Alla luce dei richiamati principi giurisprudenziali, la tecnica espositiva adottata nel ricorso in esame appare inidonea ad integrare il requisito dell'art. 366 n. 3 cod. proc. civ. poiché onera la Corte, per percepire il fatto sostanziale e lo svolgimento del fatto processuale, di procedere alla lettura degli atti e documenti riprodotti, similmente a quanto avviene in ipotesi di mero rinvio ad essi, difettando quella sintesi funzionale alla piena comprensione e valutazione delle censure mosse alla sentenza impugnata in cui si sostanzia il principio di autosufficienza del ricorso.

Nella specie, non può peraltro trovare applicazione il principio espresso da questa Corte, in base al quale la tecnica di redazione mediante integrale riproduzione di una serie di documenti si traduce in un'esposizione dei fatti non sommaria, in violazione dell'art. 366 n. 3 cod. proc. civ., e comporta un mascheramento dei dati effettivamente rilevanti, tanto da risolversi in un difetto di autosufficienza, sicché è sanzionabile con l'inammissibilità, a meno che il coacervo dei documenti integralmente riprodotti, essendo facilmente individuabile ed isolabile, possa essere separato ed espunto dall'atto processuale, la cui autosufficienza, una volta resi conformi al principio di sinteticità il contenuto e le dimensioni globali, dovrà  essere valutata in base agli ordinari criteri ed in relazione ai singoli motivi (Cass. n. 18363 del 2015).

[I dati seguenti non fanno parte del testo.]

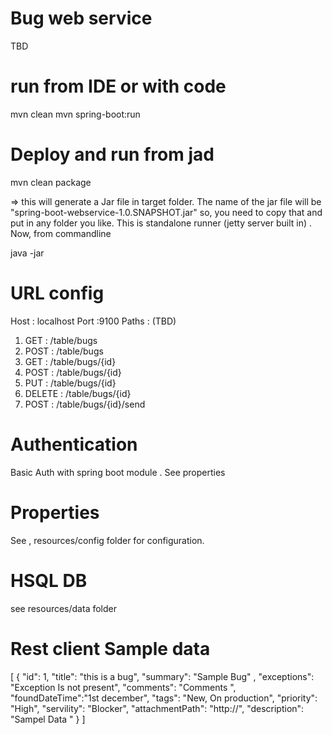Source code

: # Bug web service 
TBD 

# run from IDE or with code
mvn clean 
mvn spring-boot:run

# Deploy and run from jad
mvn clean package

=> this will generate a Jar file in target folder. The name of the jar file will be "spring-boot-webservice-1.0.SNAPSHOT.jar" 
so, you need to copy that and put in any folder you like. This is standalone runner (jetty server built in) . Now, from commandline 

java -jar <generated jar>

# URL config 
Host : localhost
Port :9100
Paths : (TBD)
1. GET : /table/bugs
2. POST : /table/bugs
3. GET : /table/bugs/{id}
4. POST : /table/bugs/{id}
5. PUT : /table/bugs/{id}
6. DELETE : /table/bugs/{id}
7. POST : /table/bugs/{id}/send

# Authentication 
Basic Auth with spring boot module . See properties 

# Properties 
See , resources/config folder for configuration. 

# HSQL DB 
see resources/data folder


# Rest client Sample data 
 [
   {
     "id": 1,
     "title": "this is a bug",
     "summary": "Sample Bug" ,
     "exceptions": "Exception Is not present",
     "comments": "Comments ",
     "foundDateTime":"1st december",
     "tags": "New, On production",
     "priority": "High",
     "servility": "Blocker",
     "attachmentPath": "http://",
     "description": "Sampel Data "
   }
 ]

Il ricorso in esame, invero, si compone di n. 179 pagine, costituite in larga parte dal processo verbale di constatazione (il quale consta di n. 131 pagine e di n. 8 allegati), dalla motivazione della sentenza impugnata e dall'avviso di accertamento. Orbéne, espunti tali atti e documenti, in quanto facilmente individuabili ed isolabili, il ricorso si riduce a n. 5 pagine contenenti una breve 61 illustrazione dei due motivi di ricorso e le conclusioni formulate, precedute da una estremamente sintetica esposizione dei fatti processuali. Il ricorso, pertanto, una volta ricondotto a dimensioni e contenuti rispettosi del canone di sinteticità configurato nel modello legislativo del giudizio per cassazione, non si palesa conforme al principio di autosufficienza, poiché esso non contiene tutti gli elementi necessari a porre il giudice di legittimità in grado di avere la completa cognizione della controversia e di cogliere il significato e la portata delle censure rivolte alle specifiche argomentazioni della sentenza impugnata.

4. Il ricorso va dunque dichiarato inammissibile.

Le spese del giudizio, liquidate come in dispositivo, seguono la soccombenza.

 

P.Q.M.

 

Dichiara inammissibile il ricorso. Condanna la ricorrente al pagamento, in favore del controricorrente, delle spese del giudizio di legittimità, che liquida € 10.000,00 per compensi, oltre alle spese forfettarie nella misura del 15 per cento ed agli accessori di legge.